DATA.
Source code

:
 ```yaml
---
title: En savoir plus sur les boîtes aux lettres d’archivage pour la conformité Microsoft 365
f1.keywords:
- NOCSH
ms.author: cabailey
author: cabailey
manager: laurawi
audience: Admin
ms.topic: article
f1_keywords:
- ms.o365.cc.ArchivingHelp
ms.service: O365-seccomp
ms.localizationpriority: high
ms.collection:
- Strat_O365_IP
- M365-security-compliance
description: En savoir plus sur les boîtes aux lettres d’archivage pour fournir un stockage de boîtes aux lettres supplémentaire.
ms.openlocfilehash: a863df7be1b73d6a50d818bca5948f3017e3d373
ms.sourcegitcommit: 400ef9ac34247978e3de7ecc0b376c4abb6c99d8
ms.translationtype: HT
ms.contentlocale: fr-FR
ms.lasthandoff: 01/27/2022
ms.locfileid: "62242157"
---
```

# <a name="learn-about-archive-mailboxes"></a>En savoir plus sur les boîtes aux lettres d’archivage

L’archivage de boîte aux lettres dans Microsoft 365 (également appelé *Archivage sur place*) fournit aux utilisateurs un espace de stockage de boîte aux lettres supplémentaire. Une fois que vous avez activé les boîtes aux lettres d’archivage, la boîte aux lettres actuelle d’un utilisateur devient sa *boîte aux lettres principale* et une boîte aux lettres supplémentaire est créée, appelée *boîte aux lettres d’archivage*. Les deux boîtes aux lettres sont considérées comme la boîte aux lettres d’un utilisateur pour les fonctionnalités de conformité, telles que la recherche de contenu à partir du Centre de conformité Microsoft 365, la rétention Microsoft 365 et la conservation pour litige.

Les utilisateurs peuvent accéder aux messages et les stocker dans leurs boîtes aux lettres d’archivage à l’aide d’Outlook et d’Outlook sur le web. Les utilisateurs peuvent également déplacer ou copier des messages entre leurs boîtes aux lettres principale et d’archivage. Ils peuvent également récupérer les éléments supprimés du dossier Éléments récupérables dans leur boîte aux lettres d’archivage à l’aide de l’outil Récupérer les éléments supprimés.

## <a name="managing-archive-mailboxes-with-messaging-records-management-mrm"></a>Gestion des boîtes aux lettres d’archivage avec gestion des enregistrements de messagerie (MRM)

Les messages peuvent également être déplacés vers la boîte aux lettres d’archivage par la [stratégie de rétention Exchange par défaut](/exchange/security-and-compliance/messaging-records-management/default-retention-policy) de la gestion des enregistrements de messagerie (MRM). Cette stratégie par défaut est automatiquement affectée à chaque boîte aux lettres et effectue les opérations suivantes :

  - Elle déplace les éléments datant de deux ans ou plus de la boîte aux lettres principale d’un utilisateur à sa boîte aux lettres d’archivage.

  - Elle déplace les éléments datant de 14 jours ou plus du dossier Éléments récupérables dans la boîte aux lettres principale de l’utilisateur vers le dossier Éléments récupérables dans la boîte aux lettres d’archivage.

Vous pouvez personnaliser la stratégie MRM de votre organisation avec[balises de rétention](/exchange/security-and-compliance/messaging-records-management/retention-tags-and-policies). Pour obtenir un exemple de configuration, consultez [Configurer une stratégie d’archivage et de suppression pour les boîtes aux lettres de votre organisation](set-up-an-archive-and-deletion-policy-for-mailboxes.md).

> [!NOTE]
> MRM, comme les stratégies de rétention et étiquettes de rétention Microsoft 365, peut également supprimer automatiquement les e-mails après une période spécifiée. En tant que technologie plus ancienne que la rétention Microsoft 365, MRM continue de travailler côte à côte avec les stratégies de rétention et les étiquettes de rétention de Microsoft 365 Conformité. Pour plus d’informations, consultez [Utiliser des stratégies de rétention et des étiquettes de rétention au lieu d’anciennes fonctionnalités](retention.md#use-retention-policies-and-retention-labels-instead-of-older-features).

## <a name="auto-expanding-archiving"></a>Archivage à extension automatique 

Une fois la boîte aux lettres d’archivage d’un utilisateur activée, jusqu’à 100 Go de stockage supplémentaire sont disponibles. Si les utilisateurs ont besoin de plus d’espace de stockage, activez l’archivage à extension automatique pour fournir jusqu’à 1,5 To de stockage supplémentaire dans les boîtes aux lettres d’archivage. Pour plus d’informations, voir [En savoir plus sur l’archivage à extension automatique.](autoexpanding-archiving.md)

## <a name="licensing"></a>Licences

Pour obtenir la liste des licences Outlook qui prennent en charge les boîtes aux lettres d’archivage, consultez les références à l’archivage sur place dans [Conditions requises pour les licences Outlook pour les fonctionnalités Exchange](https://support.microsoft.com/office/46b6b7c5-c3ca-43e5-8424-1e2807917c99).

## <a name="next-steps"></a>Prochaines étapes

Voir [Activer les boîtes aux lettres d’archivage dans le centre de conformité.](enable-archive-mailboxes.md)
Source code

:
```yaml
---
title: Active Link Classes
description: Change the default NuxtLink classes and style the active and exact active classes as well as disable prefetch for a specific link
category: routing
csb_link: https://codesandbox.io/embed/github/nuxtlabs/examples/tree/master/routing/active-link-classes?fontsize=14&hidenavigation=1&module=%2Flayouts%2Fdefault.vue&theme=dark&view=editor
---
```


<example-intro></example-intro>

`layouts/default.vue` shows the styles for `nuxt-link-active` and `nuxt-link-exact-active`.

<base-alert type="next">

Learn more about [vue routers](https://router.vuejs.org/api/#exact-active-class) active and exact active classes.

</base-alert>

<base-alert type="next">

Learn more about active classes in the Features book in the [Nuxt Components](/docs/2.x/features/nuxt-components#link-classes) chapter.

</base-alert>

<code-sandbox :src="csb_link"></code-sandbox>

* * *

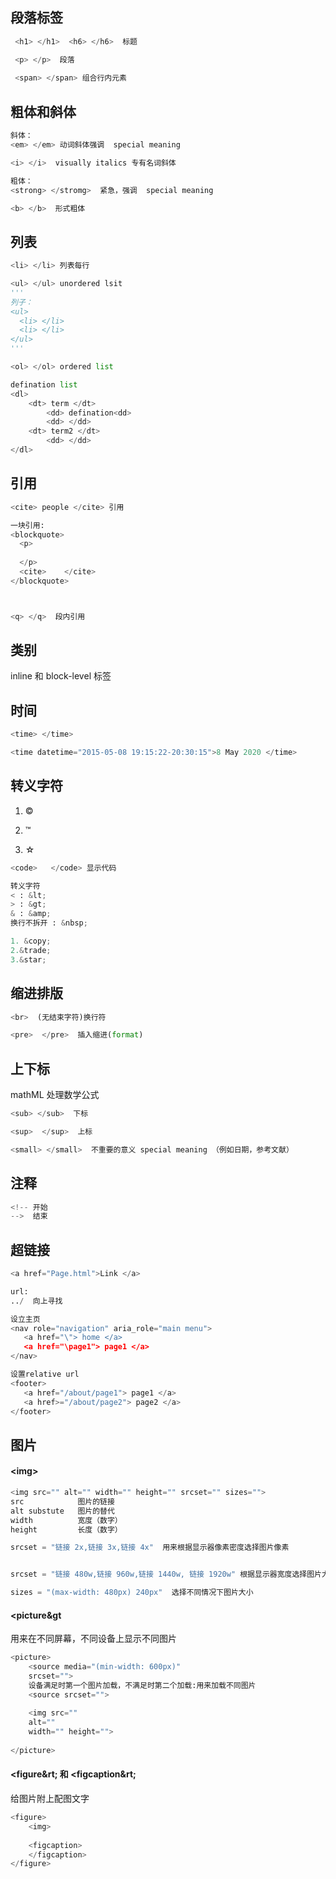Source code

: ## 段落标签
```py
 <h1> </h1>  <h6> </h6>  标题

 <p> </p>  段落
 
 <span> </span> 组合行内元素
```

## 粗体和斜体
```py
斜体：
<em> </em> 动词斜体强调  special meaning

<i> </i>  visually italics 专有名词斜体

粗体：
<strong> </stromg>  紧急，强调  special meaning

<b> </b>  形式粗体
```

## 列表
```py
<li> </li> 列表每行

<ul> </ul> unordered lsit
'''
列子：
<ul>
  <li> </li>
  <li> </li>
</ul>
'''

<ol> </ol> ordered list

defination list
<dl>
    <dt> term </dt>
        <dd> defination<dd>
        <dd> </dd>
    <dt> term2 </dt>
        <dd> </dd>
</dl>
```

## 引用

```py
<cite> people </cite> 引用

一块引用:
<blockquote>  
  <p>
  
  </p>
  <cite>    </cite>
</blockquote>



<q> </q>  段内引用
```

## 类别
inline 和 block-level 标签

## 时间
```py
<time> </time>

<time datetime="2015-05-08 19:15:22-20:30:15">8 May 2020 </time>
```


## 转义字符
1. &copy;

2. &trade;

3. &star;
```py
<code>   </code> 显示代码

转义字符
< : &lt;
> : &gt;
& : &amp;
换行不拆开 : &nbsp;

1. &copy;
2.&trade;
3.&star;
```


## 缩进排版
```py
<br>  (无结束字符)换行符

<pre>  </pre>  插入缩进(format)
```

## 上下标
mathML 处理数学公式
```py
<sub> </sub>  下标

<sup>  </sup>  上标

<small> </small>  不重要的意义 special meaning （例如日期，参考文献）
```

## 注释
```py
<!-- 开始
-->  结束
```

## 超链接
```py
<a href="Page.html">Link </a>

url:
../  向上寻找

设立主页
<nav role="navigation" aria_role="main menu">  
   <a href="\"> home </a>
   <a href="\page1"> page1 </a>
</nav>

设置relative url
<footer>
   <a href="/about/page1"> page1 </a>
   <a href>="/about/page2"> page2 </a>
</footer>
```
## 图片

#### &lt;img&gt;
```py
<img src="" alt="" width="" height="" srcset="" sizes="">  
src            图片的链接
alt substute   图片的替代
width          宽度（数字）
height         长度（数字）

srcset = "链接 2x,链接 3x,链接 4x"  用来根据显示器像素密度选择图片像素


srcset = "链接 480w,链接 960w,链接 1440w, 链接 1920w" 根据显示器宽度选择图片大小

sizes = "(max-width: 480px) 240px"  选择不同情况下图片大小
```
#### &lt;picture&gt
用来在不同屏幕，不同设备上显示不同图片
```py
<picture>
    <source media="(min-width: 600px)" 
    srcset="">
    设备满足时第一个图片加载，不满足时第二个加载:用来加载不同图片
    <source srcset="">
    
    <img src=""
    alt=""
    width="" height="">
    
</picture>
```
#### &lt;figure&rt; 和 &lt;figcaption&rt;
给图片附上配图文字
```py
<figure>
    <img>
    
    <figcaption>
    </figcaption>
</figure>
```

---

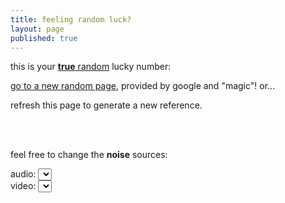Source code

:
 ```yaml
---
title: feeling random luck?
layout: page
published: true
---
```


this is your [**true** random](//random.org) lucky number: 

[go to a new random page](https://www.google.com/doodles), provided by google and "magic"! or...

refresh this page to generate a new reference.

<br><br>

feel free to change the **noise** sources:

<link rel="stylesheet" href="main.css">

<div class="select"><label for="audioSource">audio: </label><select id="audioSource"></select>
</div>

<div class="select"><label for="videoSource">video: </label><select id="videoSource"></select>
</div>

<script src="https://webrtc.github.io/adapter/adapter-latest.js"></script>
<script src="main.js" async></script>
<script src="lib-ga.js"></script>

BRIEF.
Retrieve all lines from the data that contain the string "more".

FINAL ANSWER.
Learn more about [vue routers](https://router.vuejs.org/api/#exact-active-class) active and exact active classes.
Learn more about active classes in the Features book in the [Nuxt Components](/docs/2.x/features/nuxt-components#link-classes) chapter.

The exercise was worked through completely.